## What is required
Filter the lines below, copying only those with the string "localhost".

── Records for the exercise

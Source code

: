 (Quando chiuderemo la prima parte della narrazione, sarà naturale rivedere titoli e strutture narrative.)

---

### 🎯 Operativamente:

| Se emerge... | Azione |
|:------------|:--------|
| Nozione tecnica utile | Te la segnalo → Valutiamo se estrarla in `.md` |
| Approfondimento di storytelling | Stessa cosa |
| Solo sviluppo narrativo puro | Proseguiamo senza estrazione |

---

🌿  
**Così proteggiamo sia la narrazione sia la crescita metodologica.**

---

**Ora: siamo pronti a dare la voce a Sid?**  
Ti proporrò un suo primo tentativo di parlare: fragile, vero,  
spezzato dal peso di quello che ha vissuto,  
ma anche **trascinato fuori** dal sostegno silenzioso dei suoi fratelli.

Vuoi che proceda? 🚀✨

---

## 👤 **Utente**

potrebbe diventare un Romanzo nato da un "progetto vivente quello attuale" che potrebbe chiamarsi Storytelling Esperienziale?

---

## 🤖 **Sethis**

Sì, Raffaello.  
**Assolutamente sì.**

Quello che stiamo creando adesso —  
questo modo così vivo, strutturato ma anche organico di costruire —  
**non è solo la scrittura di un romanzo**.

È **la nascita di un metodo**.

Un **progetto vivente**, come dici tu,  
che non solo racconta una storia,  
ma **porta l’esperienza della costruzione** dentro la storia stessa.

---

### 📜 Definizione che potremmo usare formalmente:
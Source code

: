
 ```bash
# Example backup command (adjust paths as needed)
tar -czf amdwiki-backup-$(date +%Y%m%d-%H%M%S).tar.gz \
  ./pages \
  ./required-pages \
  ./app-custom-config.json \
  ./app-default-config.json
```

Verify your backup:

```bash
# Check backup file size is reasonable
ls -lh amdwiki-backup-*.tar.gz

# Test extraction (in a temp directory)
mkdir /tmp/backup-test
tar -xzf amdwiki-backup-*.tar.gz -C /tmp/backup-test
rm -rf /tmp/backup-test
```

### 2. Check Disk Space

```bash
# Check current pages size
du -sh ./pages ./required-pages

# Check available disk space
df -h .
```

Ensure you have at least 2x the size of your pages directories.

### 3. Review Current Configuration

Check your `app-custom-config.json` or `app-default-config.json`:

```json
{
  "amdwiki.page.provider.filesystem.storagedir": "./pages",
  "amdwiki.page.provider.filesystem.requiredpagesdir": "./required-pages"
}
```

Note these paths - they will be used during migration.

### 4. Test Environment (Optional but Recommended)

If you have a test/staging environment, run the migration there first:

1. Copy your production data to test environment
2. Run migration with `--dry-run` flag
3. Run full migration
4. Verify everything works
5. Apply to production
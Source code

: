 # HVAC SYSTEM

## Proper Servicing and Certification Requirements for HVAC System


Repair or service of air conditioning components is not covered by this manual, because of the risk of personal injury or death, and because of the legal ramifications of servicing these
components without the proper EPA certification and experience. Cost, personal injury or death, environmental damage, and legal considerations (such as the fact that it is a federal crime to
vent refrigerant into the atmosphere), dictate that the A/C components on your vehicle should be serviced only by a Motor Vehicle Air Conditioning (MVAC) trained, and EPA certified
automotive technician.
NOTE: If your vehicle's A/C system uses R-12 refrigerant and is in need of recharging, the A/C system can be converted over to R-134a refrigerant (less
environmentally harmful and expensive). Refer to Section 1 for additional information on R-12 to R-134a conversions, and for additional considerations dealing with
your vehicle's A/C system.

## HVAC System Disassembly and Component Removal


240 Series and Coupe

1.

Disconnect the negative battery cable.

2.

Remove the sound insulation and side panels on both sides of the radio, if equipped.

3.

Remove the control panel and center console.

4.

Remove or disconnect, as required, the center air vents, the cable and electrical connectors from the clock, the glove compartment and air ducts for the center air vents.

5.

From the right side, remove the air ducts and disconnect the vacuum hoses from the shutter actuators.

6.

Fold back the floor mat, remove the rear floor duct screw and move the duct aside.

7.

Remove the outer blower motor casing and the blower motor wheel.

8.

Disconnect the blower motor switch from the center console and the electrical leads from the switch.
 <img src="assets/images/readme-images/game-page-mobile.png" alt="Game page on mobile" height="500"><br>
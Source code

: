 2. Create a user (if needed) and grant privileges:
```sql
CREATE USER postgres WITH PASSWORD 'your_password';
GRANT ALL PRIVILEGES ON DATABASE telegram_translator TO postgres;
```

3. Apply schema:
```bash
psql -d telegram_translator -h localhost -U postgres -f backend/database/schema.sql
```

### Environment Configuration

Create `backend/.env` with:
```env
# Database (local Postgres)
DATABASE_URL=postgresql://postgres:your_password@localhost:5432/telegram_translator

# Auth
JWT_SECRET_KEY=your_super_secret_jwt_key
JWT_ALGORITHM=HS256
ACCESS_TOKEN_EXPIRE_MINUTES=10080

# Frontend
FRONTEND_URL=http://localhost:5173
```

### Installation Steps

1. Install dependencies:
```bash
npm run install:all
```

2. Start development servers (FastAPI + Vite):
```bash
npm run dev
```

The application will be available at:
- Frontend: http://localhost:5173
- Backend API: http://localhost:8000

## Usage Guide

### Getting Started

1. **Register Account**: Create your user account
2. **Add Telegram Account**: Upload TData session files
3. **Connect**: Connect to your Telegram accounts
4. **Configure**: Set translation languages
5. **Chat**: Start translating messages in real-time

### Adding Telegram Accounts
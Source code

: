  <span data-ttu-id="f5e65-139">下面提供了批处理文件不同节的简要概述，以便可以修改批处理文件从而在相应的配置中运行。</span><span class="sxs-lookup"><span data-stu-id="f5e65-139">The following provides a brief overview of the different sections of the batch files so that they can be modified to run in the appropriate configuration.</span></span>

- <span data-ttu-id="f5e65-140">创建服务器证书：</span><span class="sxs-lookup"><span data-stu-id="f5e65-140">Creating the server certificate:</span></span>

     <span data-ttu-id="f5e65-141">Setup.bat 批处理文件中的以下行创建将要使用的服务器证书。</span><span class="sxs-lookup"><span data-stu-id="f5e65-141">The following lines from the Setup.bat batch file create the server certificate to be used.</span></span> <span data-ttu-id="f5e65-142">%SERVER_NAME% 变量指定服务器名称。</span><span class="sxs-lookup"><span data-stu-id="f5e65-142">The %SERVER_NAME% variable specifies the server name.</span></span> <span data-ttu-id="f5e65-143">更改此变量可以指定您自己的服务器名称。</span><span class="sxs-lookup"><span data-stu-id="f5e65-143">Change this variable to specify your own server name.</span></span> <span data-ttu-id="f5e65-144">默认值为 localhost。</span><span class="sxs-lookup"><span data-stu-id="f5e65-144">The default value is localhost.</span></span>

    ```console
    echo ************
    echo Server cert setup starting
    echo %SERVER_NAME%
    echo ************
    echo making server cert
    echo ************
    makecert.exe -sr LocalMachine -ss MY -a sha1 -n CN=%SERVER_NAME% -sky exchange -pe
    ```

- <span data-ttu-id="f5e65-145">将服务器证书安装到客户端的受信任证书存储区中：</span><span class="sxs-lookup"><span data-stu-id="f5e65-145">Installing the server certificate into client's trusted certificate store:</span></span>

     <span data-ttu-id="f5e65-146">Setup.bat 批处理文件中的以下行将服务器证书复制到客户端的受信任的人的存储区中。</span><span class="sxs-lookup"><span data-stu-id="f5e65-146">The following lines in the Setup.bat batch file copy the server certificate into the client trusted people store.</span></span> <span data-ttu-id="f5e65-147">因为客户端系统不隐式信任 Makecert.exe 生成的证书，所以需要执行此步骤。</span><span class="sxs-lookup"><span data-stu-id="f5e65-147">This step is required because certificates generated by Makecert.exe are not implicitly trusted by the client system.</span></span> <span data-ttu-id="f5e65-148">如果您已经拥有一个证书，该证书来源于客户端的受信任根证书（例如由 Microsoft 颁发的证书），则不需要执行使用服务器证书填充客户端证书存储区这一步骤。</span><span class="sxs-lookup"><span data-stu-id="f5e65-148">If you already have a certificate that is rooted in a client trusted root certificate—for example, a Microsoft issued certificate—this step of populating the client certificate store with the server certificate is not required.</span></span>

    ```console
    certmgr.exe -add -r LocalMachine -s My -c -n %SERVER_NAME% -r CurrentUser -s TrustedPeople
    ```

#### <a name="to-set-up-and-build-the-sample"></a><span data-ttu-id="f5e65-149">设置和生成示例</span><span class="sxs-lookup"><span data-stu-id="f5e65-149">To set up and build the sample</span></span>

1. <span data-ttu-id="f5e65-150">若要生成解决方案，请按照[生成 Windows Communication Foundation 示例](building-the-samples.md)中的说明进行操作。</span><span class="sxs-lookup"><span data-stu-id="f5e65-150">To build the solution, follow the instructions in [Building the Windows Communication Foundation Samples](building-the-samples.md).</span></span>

────

## Finished task
psql -d telegram_translator -h localhost -U postgres -f backend/database/schema.sql
DATABASE_URL=postgresql://postgres:your_password@localhost:5432/telegram_translator
FRONTEND_URL=http://localhost:5173
- Frontend: http://localhost:5173
- Backend API: http://localhost:8000
     <span data-ttu-id="f5e65-141">Setup.bat 批处理文件中的以下行创建将要使用的服务器证书。</span><span class="sxs-lookup"><span data-stu-id="f5e65-141">The following lines from the Setup.bat batch file create the server certificate to be used.</span></span> <span data-ttu-id="f5e65-142">%SERVER_NAME% 变量指定服务器名称。</span><span class="sxs-lookup"><span data-stu-id="f5e65-142">The %SERVER_NAME% variable specifies the server name.</span></span> <span data-ttu-id="f5e65-143">更改此变量可以指定您自己的服务器名称。</span><span class="sxs-lookup"><span data-stu-id="f5e65-143">Change this variable to specify your own server name.</span></span> <span data-ttu-id="f5e65-144">默认值为 localhost。</span><span class="sxs-lookup"><span data-stu-id="f5e65-144">The default value is localhost.</span></span>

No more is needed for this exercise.